2) Ornithophobia – The fear of Birds. When ever I see a bird out and about I tend to break out into a cold sweat. I am lucky people who know about this are good enough to shoo them away or point me in a direction that has none around. I believe I know why I am so afraid of these revolting, disease carrying, parasite infested things. As a child we grew up on a farm, and I was always a little scared of the chicken coop, so to make me go and collect the eggs was torture. A couple of times my brother locked me in there for a laugh. I would start screaming and each ocassion my parental units would stand back and laugh about it thinking it to be funny as well. I hate being locked into places where there is no out. (Slightly off track but I will still not use a shower that has coloured glass because it feels too enclosed). But in order to make a man out of me my father would have me hold the chicken while he cut their heads off with and axe. Have you ever seen a chicken running around with its head cut off. It truly is one of the more terrifying things you can ever witness. I don’t know if they were chasing me specifically but they kept coming at me with its wings outstretched like it was preparing to attack. As I am writing this I can feel heart racing and my hands getting all clammy so I’m think yeah thats the reason why I’m so scared. The neighbours that just moved out had a chicken and the sound of it clucking would almost leave me catatonic – worse thing was it was kept right near my bedroom window and I would hear it a lot. I had so much trouble sleeping while they were there – so glad they moved out.

3) Arachnophobia – The fear of Spiders. This is common among many people I know so I don’t feel so stupid about this like I do the other two. This one has roots in my childhood. When I was 2 years old I was bitten by a red-back spider. Since then I have been terrified of spiders. I guess it was my own stupid fault that I was bitten but yeah it’s an experience that I still remember (Still is my earliest memory).

That’s it, I have had fears over the years that have come and gone. One of those was Agoraphobia, but that was post rehab.

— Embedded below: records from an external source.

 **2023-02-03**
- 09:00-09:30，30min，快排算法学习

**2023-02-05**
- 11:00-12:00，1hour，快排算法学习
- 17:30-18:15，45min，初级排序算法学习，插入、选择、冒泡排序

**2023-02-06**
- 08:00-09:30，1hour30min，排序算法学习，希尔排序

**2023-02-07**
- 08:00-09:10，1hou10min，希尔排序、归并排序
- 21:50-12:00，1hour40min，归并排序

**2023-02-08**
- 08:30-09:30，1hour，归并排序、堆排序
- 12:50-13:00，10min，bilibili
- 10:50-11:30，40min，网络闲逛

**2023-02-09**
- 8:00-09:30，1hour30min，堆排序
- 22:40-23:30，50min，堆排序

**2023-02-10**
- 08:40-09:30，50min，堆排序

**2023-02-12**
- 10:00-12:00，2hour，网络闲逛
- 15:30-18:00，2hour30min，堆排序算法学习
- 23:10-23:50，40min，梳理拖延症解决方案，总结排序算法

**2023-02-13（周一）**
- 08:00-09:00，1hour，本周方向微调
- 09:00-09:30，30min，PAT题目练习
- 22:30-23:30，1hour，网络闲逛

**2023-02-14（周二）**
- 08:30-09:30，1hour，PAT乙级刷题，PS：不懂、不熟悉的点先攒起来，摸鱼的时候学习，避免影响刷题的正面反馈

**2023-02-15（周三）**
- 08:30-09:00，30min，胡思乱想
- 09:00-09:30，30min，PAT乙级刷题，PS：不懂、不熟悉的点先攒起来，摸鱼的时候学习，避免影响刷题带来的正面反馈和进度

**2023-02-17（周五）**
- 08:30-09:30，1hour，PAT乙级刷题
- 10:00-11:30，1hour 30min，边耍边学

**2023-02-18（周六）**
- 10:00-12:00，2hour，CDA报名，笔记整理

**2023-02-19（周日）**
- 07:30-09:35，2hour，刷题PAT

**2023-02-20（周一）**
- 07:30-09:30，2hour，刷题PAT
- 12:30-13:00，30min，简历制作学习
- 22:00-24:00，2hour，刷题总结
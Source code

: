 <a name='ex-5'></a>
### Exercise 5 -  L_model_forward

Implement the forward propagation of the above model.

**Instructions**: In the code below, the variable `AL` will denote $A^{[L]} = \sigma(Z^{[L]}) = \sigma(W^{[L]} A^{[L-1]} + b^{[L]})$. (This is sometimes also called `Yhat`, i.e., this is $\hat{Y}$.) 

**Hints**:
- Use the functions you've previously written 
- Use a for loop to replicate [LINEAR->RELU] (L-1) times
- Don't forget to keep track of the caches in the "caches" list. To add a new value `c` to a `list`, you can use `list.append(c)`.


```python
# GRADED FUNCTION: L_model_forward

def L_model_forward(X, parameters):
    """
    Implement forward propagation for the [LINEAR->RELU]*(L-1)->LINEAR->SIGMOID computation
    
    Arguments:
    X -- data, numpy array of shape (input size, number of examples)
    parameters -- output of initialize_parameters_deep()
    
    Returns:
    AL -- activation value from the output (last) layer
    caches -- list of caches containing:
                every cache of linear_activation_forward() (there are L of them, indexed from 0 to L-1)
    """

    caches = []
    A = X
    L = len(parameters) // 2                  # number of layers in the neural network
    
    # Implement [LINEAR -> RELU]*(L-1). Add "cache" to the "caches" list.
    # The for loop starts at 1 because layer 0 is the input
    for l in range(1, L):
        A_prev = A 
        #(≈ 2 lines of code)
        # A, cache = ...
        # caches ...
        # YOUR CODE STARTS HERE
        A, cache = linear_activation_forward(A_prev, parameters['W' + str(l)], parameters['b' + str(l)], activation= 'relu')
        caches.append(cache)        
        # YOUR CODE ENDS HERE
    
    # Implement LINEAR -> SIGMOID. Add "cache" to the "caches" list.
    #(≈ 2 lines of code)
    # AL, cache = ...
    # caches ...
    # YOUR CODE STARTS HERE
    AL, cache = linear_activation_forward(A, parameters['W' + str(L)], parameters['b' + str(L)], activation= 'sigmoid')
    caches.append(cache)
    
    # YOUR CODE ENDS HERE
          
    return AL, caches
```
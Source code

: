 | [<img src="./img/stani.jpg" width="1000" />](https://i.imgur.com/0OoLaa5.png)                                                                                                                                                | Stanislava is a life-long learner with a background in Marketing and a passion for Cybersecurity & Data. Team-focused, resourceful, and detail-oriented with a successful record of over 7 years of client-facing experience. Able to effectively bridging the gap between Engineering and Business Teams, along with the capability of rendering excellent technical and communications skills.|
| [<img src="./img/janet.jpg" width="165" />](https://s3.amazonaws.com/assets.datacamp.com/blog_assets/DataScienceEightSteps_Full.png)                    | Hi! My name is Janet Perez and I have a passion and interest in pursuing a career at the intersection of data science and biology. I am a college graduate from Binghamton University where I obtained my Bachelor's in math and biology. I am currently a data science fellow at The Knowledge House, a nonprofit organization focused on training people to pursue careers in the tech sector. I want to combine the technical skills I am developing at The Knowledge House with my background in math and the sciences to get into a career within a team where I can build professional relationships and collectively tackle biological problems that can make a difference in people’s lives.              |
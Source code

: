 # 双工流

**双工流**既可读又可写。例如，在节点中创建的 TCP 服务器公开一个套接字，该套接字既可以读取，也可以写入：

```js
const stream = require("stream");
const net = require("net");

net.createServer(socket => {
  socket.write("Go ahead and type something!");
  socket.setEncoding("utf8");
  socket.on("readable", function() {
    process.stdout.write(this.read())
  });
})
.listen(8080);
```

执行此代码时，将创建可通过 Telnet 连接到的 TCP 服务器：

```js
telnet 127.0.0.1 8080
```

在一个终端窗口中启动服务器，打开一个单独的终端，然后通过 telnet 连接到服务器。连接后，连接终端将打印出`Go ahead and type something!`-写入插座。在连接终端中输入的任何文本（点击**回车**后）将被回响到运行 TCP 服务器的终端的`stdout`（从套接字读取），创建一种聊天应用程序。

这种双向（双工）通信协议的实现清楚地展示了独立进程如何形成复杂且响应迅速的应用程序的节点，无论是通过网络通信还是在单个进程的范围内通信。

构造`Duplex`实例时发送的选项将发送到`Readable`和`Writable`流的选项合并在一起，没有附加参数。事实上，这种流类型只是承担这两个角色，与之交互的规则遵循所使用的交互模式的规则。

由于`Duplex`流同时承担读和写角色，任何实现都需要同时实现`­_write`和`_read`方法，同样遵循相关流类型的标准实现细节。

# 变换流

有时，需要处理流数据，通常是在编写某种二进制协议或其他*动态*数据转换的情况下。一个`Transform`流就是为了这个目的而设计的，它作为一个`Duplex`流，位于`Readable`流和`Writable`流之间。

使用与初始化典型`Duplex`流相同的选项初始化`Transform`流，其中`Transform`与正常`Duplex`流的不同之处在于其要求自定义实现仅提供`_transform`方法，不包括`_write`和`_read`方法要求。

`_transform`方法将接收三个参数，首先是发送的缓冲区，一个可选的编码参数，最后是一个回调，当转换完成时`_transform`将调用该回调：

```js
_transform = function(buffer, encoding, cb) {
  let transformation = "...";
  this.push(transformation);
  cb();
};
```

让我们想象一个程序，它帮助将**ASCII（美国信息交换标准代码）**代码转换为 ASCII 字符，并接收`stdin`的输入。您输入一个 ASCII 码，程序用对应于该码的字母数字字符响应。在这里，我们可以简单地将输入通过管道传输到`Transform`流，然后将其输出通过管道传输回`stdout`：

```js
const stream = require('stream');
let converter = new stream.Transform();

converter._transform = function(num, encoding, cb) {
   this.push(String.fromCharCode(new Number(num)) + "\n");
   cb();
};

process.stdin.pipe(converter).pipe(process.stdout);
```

I couldln’t leave the house without someone to hold my hand (literally) which made going to the supermarket a real pain in the butt. The other problem was it was also Christmas time and I still needed to buy presents for family and friends and no-one was prepared to do the shopping for me. The way I got over that was to have a pair of headphones on and listen to music at a fairly high volume so I felt enclosed in a protective bubble of my own making. Weird I know but it worked and I still use the same techniques if I have to go into the city centre for any reason – iPhone loaded with music and my Skullcandy earbuds.

So there you have it my three big fears.